Director: Jodie Foster
Cast: George Clooney, Julia Roberts, Jack O’Connell, Dominic West, Caitrona Balfe, Giancarlo Esposito
Screenplay: Jamie Linden, Alan DiFiore, Jim Kouf
98 mins. Rated R for language throughout, some sexuality and brief violence.
I actually thought Jodie Foster (The Beaver, Home for the Holidays) had directed more films. Just putting that out there.
Money Monster, a popular finance and investment TV show, is currently airing their latest episode, starring financial expert Lee Gates (George Clooney, Gravity, Hail, Caesar!). As the show is airing, a deliveryman arrives and holds the building hostage, aiming his gun right at Lee. The man who holds Gates hostage is Kyle Budwell (Jack O’Connell, Unbroken, ’71), who lost every penny he had from his mother’s inheritance by investing in IBIS after it was endorsed on Money Monster.

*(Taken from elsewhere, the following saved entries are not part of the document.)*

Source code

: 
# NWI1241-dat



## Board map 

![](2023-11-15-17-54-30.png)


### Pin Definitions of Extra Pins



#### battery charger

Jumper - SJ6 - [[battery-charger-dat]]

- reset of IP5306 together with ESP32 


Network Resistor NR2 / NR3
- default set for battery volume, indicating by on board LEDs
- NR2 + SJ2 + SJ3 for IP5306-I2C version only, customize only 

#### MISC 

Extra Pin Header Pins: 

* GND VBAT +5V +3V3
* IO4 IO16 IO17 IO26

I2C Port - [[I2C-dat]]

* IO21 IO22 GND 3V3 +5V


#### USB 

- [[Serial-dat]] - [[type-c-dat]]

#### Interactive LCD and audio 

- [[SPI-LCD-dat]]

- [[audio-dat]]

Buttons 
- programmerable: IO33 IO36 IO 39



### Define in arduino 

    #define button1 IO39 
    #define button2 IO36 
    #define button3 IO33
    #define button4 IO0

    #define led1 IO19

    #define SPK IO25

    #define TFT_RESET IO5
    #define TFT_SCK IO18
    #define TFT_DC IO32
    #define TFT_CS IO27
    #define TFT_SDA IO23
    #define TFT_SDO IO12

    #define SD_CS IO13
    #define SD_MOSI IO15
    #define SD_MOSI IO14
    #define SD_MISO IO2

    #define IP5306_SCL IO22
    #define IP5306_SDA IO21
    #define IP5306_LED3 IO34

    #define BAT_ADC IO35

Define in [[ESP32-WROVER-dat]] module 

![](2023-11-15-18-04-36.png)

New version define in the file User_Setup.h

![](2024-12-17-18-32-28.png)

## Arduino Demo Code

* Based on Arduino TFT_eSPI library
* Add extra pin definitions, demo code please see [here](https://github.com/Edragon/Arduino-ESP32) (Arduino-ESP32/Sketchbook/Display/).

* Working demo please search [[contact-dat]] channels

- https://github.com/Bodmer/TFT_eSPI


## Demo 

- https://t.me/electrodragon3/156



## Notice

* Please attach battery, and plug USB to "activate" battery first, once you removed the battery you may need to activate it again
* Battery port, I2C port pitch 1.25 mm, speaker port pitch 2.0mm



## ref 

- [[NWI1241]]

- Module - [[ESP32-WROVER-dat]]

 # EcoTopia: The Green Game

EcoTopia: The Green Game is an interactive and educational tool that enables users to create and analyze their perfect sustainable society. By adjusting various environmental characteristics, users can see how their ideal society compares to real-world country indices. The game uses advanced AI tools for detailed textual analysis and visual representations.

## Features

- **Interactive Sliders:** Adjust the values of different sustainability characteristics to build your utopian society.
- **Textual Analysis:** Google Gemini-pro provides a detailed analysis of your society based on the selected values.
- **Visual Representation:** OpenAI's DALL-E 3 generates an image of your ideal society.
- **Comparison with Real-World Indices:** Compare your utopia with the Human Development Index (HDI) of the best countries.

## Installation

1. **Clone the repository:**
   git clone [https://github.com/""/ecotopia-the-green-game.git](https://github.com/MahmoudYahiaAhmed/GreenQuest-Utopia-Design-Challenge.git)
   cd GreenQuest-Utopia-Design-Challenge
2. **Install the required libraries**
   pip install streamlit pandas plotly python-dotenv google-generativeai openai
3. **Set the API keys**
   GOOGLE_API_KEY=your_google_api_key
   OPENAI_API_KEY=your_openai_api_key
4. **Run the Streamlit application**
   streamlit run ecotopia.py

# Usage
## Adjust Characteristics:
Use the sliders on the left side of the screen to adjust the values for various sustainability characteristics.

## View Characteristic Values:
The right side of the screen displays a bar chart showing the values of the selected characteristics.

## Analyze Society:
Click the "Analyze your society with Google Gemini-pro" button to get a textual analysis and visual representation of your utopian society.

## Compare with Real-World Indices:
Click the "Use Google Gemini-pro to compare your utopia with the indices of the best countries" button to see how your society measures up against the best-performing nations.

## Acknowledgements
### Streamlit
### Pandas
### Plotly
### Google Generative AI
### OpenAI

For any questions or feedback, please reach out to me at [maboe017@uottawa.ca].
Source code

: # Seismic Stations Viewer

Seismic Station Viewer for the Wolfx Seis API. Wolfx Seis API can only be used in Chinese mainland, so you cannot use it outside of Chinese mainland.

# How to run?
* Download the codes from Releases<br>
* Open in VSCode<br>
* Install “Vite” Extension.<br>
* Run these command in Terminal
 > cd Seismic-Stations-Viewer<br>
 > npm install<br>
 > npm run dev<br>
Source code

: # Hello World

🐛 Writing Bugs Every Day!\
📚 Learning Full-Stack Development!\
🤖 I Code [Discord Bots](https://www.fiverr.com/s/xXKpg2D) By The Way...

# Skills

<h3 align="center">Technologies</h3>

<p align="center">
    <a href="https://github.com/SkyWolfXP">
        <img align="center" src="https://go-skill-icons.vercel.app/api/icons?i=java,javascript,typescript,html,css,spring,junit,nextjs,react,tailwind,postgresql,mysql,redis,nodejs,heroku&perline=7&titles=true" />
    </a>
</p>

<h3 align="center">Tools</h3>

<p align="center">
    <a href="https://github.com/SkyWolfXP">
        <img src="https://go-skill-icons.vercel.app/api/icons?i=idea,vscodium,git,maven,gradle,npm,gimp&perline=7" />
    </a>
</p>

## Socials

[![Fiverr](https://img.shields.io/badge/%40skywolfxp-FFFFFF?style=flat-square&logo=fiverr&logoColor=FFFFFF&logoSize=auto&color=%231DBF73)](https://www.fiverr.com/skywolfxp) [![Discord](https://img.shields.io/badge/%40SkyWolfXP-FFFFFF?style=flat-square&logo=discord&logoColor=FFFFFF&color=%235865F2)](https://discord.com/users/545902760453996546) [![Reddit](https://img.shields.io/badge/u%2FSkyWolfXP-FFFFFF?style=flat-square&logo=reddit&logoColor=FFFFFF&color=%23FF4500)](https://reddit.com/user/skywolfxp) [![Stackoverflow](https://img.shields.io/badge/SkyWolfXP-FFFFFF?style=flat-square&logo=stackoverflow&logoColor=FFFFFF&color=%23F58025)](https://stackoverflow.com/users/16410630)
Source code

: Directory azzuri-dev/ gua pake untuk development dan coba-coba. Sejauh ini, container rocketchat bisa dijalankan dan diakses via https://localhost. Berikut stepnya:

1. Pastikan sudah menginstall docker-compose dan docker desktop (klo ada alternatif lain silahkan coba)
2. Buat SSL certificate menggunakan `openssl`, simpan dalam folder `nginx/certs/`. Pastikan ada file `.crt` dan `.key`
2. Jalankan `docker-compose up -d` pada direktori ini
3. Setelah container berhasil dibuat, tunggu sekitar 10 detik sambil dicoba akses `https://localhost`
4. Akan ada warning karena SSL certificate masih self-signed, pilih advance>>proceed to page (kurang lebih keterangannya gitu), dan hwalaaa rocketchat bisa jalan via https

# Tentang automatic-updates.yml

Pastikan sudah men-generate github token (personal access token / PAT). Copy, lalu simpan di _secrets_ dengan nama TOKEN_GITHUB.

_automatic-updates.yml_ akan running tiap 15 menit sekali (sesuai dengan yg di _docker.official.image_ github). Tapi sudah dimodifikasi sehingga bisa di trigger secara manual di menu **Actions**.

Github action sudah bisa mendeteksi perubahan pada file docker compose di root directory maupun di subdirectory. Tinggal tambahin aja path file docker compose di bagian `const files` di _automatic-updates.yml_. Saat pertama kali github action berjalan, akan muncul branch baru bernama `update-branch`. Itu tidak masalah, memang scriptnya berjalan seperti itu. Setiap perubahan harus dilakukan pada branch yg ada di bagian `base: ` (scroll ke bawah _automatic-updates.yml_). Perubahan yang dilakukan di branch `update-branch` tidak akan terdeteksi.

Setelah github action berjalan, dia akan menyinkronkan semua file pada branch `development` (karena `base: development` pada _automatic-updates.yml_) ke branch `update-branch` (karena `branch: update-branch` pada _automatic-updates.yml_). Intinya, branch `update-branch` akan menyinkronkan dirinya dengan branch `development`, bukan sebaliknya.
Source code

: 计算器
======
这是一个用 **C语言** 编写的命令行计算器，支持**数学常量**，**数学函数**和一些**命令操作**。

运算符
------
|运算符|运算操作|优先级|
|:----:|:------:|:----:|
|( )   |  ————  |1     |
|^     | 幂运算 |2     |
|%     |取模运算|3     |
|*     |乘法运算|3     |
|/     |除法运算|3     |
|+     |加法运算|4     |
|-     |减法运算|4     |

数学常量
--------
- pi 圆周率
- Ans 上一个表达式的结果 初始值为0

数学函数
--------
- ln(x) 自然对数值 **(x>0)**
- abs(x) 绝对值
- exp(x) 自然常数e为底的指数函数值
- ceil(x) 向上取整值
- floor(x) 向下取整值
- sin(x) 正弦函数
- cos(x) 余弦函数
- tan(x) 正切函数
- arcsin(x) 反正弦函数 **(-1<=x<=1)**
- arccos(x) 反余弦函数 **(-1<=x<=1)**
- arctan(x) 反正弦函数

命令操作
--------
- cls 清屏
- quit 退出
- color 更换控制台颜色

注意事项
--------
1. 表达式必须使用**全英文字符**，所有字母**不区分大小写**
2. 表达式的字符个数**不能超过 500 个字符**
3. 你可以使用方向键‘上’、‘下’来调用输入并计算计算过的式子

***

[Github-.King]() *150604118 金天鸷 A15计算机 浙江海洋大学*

As the building becomes a media circus, Lee has to use the aid of longtime director and colleague Patty Fenn (Julia Roberts, Notting Hill, Mother’s Day) to talk Kyle down and keep himself out of the grave.
Money Monster is an interesting idea in itself, an angry investor takes a financial expert hostage on his own show, but the fire quickly burns out on this premise. As Lee and Patty work to keep Kyle from pushing a detonator, I slowly found myself uninterested in any of the characters, a shocking notion given the chemistry between Clooney and Roberts. Then, about halfway through the film, the implausibility meters breaks off on a strange tangent that seemingly makes no sense. That’s right, the ending of this film goes right off the rails and becomes rather silly.
Director Jodie Foster builds tension at the beginning of the film, but Lee Gates isn’t likable enough a character to inspire sympathy, nor really is Patty Fenn. Kyle is a rather stupid individual as well, and I don’t find myself on his side either. Really, I had a lot of difficulty deciding if who I’m supposed to root for.
All in all, Money Monster really falls flat very quickly on its intriguing premise and the movie never really gets back up. This was downright disappointing in every way.